Task objective >> Only the lines from the one containing "4. 🗣 Commented" to the end of the entries should be written out, each exactly as it stands, both ends included.

[Plain-text document sources]
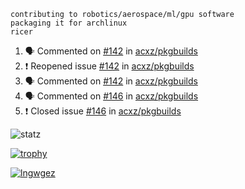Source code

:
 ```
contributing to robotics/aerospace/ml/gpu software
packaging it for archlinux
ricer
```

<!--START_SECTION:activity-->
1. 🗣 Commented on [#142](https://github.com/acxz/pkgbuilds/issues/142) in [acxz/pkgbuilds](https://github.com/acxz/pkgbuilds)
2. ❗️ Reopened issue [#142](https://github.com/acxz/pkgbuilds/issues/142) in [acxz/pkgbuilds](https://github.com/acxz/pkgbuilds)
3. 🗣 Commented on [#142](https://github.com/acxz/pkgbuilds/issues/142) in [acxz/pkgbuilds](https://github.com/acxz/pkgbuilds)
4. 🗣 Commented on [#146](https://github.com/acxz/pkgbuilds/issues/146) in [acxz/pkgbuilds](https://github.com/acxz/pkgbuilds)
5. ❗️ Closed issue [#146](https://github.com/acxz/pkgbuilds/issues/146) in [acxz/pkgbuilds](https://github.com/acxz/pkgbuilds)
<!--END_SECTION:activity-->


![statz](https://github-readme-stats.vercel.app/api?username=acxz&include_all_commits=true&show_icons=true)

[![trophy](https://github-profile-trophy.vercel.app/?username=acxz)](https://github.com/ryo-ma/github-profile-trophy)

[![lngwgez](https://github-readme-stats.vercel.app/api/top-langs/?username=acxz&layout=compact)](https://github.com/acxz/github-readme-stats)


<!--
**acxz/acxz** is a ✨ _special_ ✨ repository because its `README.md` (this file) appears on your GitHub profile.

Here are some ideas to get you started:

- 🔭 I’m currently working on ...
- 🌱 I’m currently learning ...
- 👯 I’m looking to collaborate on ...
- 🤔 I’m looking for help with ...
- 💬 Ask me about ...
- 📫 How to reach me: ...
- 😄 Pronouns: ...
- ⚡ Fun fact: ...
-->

Expected answer >>
4. 🗣 Commented on [#146](https://github.com/acxz/pkgbuilds/issues/146) in [acxz/pkgbuilds](https://github.com/acxz/pkgbuilds)
5. ❗️ Closed issue [#146](https://github.com/acxz/pkgbuilds/issues/146) in [acxz/pkgbuilds](https://github.com/acxz/pkgbuilds)
<!--END_SECTION:activity-->


![statz](https://github-readme-stats.vercel.app/api?username=acxz&include_all_commits=true&show_icons=true)

[![trophy](https://github-profile-trophy.vercel.app/?username=acxz)](https://github.com/ryo-ma/github-profile-trophy)

[![lngwgez](https://github-readme-stats.vercel.app/api/top-langs/?username=acxz&layout=compact)](https://github.com/acxz/github-readme-stats)


<!--
**acxz/acxz** is a ✨ _special_ ✨ repository because its `README.md` (this file) appears on your GitHub profile.

Here are some ideas to get you started:

- 🔭 I’m currently working on ...
- 🌱 I’m currently learning ...
- 👯 I’m looking to collaborate on ...
- 🤔 I’m looking for help with ...
- 💬 Ask me about ...
- 📫 How to reach me: ...
- 😄 Pronouns: ...
- ⚡ Fun fact: ...
-->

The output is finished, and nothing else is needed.